Task prompt. Your answer must consist only of the lines from the start of the entries through the line that holds "2. 不合理的训练实践", copied exactly, with no pictures.

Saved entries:
*** Block opens ***

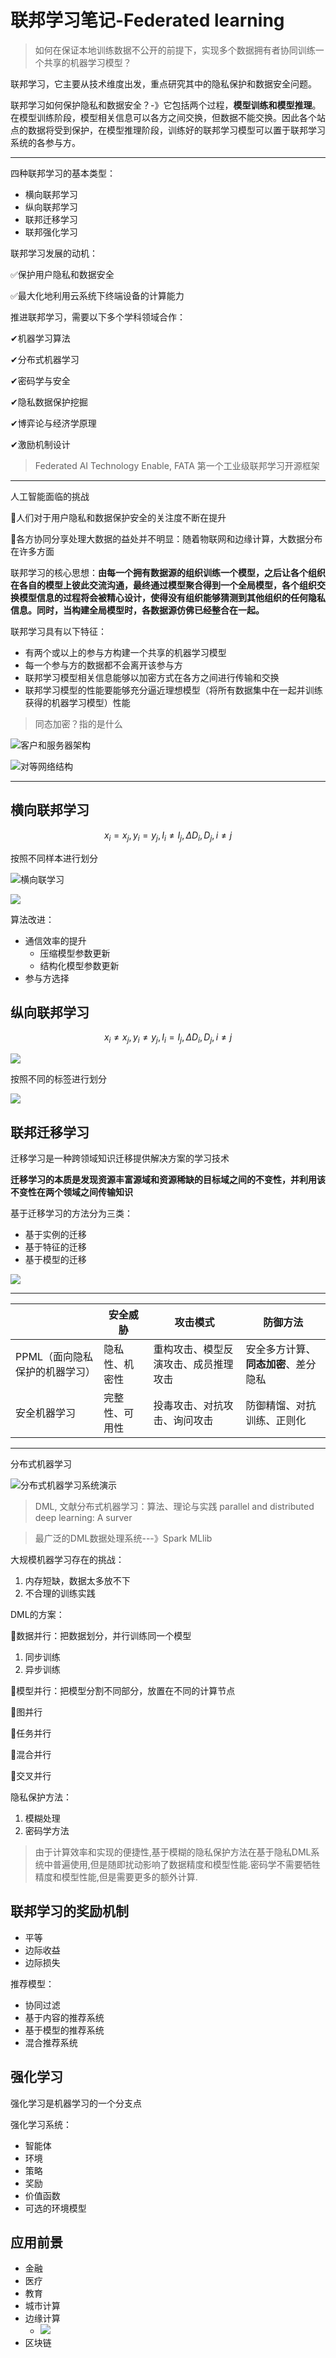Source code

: # 联邦学习笔记-Federated learning

> 如何在保证本地训练数据不公开的前提下，实现多个数据拥有者协同训练一个共享的机器学习模型？

联邦学习，它主要从技术维度出发，重点研究其中的隐私保护和数据安全问题。

联邦学习如何保护隐私和数据安全？-》它包括两个过程，**模型训练和模型推理**。在模型训练阶段，模型相关信息可以各方之间交换，但数据不能交换。因此各个站点的数据将受到保护，在模型推理阶段，训练好的联邦学习模型可以置于联邦学习系统的各参与方。

----

四种联邦学习的基本类型：

- 横向联邦学习
- 纵向联邦学习
- 联邦迁移学习
- 联邦强化学习

联邦学习发展的动机：

✅保护用户隐私和数据安全

✅最大化地利用云系统下终端设备的计算能力

推进联邦学习，需要以下多个学科领域合作：

✔机器学习算法

✔分布式机器学习

✔密码学与安全

✔隐私数据保护挖掘

✔博弈论与经济学原理

✔激励机制设计

> Federated AI Technology Enable, FATA 第一个工业级联邦学习开源框架

----

人工智能面临的挑战

💪人们对于用户隐私和数据保护安全的关注度不断在提升

💪各方协同分享处理大数据的益处并不明显：随着物联网和边缘计算，大数据分布在许多方面

联邦学习的核心思想：**由每一个拥有数据源的组织训练一个模型，之后让各个组织在各自的模型上彼此交流沟通，最终通过模型聚合得到一个全局模型，各个组织交换模型信息的过程将会被精心设计，使得没有组织能够猜测到其他组织的任何隐私信息。同时，当构建全局模型时，各数据源仿佛已经整合在一起。**

联邦学习具有以下特征：

- 有两个或以上的参与方构建一个共享的机器学习模型
- 每一个参与方的数据都不会离开该参与方
- 联邦学习模型相关信息能够以加密方式在各方之间进行传输和交换
- 联邦学习模型的性能要能够充分逼近理想模型（将所有数据集中在一起并训练获得的机器学习模型）性能

> 同态加密？指的是什么

![客户和服务器架构](/images/posts/2021-11-08-联邦学习01.jpg)

![对等网络结构](/images/posts/2021-11-08-联邦学习02.jpg)

------------------

## 横向联邦学习

$$
x_i = x_j, y_i = y_j, I_i \neq I_j , \Delta D_i,D_j, i \neq j
$$

按照不同样本进行划分



![横向联学习](/images/posts/2021-11-08-联邦学习03.jpg)

![](/images/posts/2021-11-08-联邦学习07.jpg)

算法改进：

- 通信效率的提升
  - 压缩模型参数更新
  - 结构化模型参数更新
- 参与方选择



## 纵向联邦学习

$$
x_i \neq x_j, y_i \neq y_j, I_i = I_j , \Delta D_i,D_j, i \neq j
$$

![](/images/posts/2021-11-08-联邦学习11.jpg)

按照不同的标签进行划分

![](/images/posts/2021-11-08-联邦学习04.jpg)

## 联邦迁移学习

迁移学习是一种跨领域知识迁移提供解决方案的学习技术

**迁移学习的本质是发现资源丰富源域和资源稀缺的目标域之间的不变性，并利用该不变性在两个领域之间传输知识**

基于迁移学习的方法分为三类：

- 基于实例的迁移
- 基于特征的迁移
- 基于模型的迁移



![](/images/posts/2021-11-09-联邦学习05.jpg)

-----

|                                | 安全威胁       | 攻击模式                             | 防御方法                             |
| ------------------------------ | -------------- | ------------------------------------ | ------------------------------------ |
| PPML（面向隐私保护的机器学习） | 隐私性、机密性 | 重构攻击、模型反演攻击、成员推理攻击 | 安全多方计算、**同态加密**、差分隐私 |
| 安全机器学习                   | 完整性、可用性 | 投毒攻击、对抗攻击、询问攻击         | 防御精馏、对抗训练、正则化           |

---

分布式机器学习

![分布式机器学习系统演示](/images/posts/2021-12-08-联邦学习06.jpg)

> DML, 文献分布式机器学习：算法、理论与实践 parallel and distributed deep learning: A surver

> 最广泛的DML数据处理系统---》Spark MLlib

大规模机器学习存在的挑战：

1. 内存短缺，数据太多放不下
2. 不合理的训练实践

DML的方案：

🚩数据并行：把数据划分，并行训练同一个模型

1. 同步训练
2. 异步训练

🚩模型并行：把模型分割不同部分，放置在不同的计算节点

🚩图并行

🚩任务并行

🚩混合并行

🚩交叉并行

隐私保护方法：

1. 模糊处理
2. 密码学方法

> 由于计算效率和实现的便捷性,基于模糊的隐私保护方法在基于隐私DML系统中普遍使用,但是随即扰动影响了数据精度和模型性能.密码学不需要牺牲精度和模型性能,但是需要更多的额外计算.



## 联邦学习的奖励机制



- 平等
- 边际收益
- 边际损失



推荐模型：

- 协同过滤
- 基于内容的推荐系统
- 基于模型的推荐系统
- 混合推荐系统



## 强化学习

强化学习是机器学习的一个分支点

强化学习系统：

- 智能体
- 环境
- 策略
- 奖励
- 价值函数
- 可选的环境模型



## 应用前景

- 金融
- 医疗
- 教育
- 城市计算
- 边缘计算
  - ![](/images/posts/2021-11-08-联邦学习12.jpg)
- 区块链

*** Block closes ***

Written answer.
Source code

: # 联邦学习笔记-Federated learning

> 如何在保证本地训练数据不公开的前提下，实现多个数据拥有者协同训练一个共享的机器学习模型？

联邦学习，它主要从技术维度出发，重点研究其中的隐私保护和数据安全问题。

联邦学习如何保护隐私和数据安全？-》它包括两个过程，**模型训练和模型推理**。在模型训练阶段，模型相关信息可以各方之间交换，但数据不能交换。因此各个站点的数据将受到保护，在模型推理阶段，训练好的联邦学习模型可以置于联邦学习系统的各参与方。

----

四种联邦学习的基本类型：

- 横向联邦学习
- 纵向联邦学习
- 联邦迁移学习
- 联邦强化学习

联邦学习发展的动机：

✅保护用户隐私和数据安全

✅最大化地利用云系统下终端设备的计算能力

推进联邦学习，需要以下多个学科领域合作：

✔机器学习算法

✔分布式机器学习

✔密码学与安全

✔隐私数据保护挖掘

✔博弈论与经济学原理

✔激励机制设计

> Federated AI Technology Enable, FATA 第一个工业级联邦学习开源框架

----

人工智能面临的挑战

💪人们对于用户隐私和数据保护安全的关注度不断在提升

💪各方协同分享处理大数据的益处并不明显：随着物联网和边缘计算，大数据分布在许多方面

联邦学习的核心思想：**由每一个拥有数据源的组织训练一个模型，之后让各个组织在各自的模型上彼此交流沟通，最终通过模型聚合得到一个全局模型，各个组织交换模型信息的过程将会被精心设计，使得没有组织能够猜测到其他组织的任何隐私信息。同时，当构建全局模型时，各数据源仿佛已经整合在一起。**

联邦学习具有以下特征：

- 有两个或以上的参与方构建一个共享的机器学习模型
- 每一个参与方的数据都不会离开该参与方
- 联邦学习模型相关信息能够以加密方式在各方之间进行传输和交换
- 联邦学习模型的性能要能够充分逼近理想模型（将所有数据集中在一起并训练获得的机器学习模型）性能

> 同态加密？指的是什么

![客户和服务器架构](/images/posts/2021-11-08-联邦学习01.jpg)

![对等网络结构](/images/posts/2021-11-08-联邦学习02.jpg)

------------------

## 横向联邦学习

$$
x_i = x_j, y_i = y_j, I_i \neq I_j , \Delta D_i,D_j, i \neq j
$$

按照不同样本进行划分



![横向联学习](/images/posts/2021-11-08-联邦学习03.jpg)

![](/images/posts/2021-11-08-联邦学习07.jpg)

算法改进：

- 通信效率的提升
  - 压缩模型参数更新
  - 结构化模型参数更新
- 参与方选择



## 纵向联邦学习

$$
x_i \neq x_j, y_i \neq y_j, I_i = I_j , \Delta D_i,D_j, i \neq j
$$

![](/images/posts/2021-11-08-联邦学习11.jpg)

按照不同的标签进行划分

![](/images/posts/2021-11-08-联邦学习04.jpg)

## 联邦迁移学习

迁移学习是一种跨领域知识迁移提供解决方案的学习技术

**迁移学习的本质是发现资源丰富源域和资源稀缺的目标域之间的不变性，并利用该不变性在两个领域之间传输知识**

基于迁移学习的方法分为三类：

- 基于实例的迁移
- 基于特征的迁移
- 基于模型的迁移



![](/images/posts/2021-11-09-联邦学习05.jpg)

-----

|                                | 安全威胁       | 攻击模式                             | 防御方法                             |
| ------------------------------ | -------------- | ------------------------------------ | ------------------------------------ |
| PPML（面向隐私保护的机器学习） | 隐私性、机密性 | 重构攻击、模型反演攻击、成员推理攻击 | 安全多方计算、**同态加密**、差分隐私 |
| 安全机器学习                   | 完整性、可用性 | 投毒攻击、对抗攻击、询问攻击         | 防御精馏、对抗训练、正则化           |

---

分布式机器学习

![分布式机器学习系统演示](/images/posts/2021-12-08-联邦学习06.jpg)

> DML, 文献分布式机器学习：算法、理论与实践 parallel and distributed deep learning: A surver

> 最广泛的DML数据处理系统---》Spark MLlib

大规模机器学习存在的挑战：

1. 内存短缺，数据太多放不下
2. 不合理的训练实践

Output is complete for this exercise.